Caching Strategies

ScholarFlux uses two-layer caching to speed up data collection while keeping results accurate and fresh. This tutorial shows you how to configure caching for common research workflows.

Prerequisites 

Complete Getting Started for basic usage
Understanding of Response Handling and Error Patterns for error handling with caching
Basic knowledge of cache backends (Redis, MongoDB, SQLite)

Understanding the Two Caches 

ScholarFlux has two independent caches that work together:

Session Cache (HTTP Responses)

Caches raw API responses to avoid redundant network requests.
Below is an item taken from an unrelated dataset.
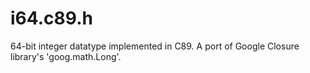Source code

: # i64.c89.h
64-bit integer datatype implemented in C89. A port of Google Closure library's 'goog.math.Long'.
Uses requests-cache.

Status: Disabled by default
Thread-safe: ❌ No (create one session per thread)
Best for: Repeated analysis of same data

Processing Cache (Parsed Data)

Caches processed results after parsing and extraction.

Status: Enabled by default (in-memory)
Thread-safe: ✅ Yes (safe to share)
Best for: Avoiding re-processing of API responses

Tip

Both caches work identically across all providers (PubMed, Crossref, PLOS, CORE, Springer Nature).

Quick Start Patterns 

Default: Processing Cache Only 

By default, processed results are cached in memory:

from scholar_flux import SearchCoordinator

coordinator = SearchCoordinator(
    query="machine learning applications",
    provider_name="pubmed"
)

# First search: fetches from API and caches processed results
results = coordinator.search(page=1)

# Second search: retrieves from processing cache (no re-parsing)
results_cached = coordinator.search(page=1)

Enable Session Caching 

Add HTTP response caching to reduce network requests (and avoid potential rate-limit-exceeded status codes):

from scholar_flux import SearchCoordinator
from scholar_flux.sessions import CachedSessionManager

# Create session manager (factory for thread-safe sessions)
session_manager = CachedSessionManager(
    cache_name="my_cache",
    backend="memory"
)

coordinator = SearchCoordinator(
    query="deep learning",
    provider_name="crossref",
    session=session_manager.configure_session()  # Creates new session instance
)

results = coordinator.search(page=1)

Disable All Caching 

For testing or when you always need fresh data:

from scholar_flux import SearchCoordinator

# Disable processing cache
coordinator = SearchCoordinator(
    query="quantum computing",
    provider_name="plos",
    cache_results=False
)

# Every search reprocesses results
results = coordinator.search(page=1)

# Or temporarily disable for one request:
results = coordinator.search(
    page=1,
    from_request_cache=False,  # Force fresh HTTP request
    from_process_cache=False    # Force re-processing
)

Choosing a Storage Backend 

The processing cache supports four backends. Choose based on your needs:

Backend	Thread-Safe	TTL	Persistence	Best For
memory	✅ Yes	❌ No	❌ No	Development
sql	✅ Yes	❌ No	✅ Yes	Local projects
duckdb	✅ Yes	❌ No	✅ Yes	Local analyses
redis	✅ Yes	✅ Yes	✅ Yes	Production
mongodb	✅ Yes	✅ Yes	✅ Yes	Document storage

InMemory (Default)

Fast but data is lost when your program ends:

from scholar_flux import SearchCoordinator
from scholar_flux.data_storage import DataCacheManager

cache = DataCacheManager.with_storage("memory")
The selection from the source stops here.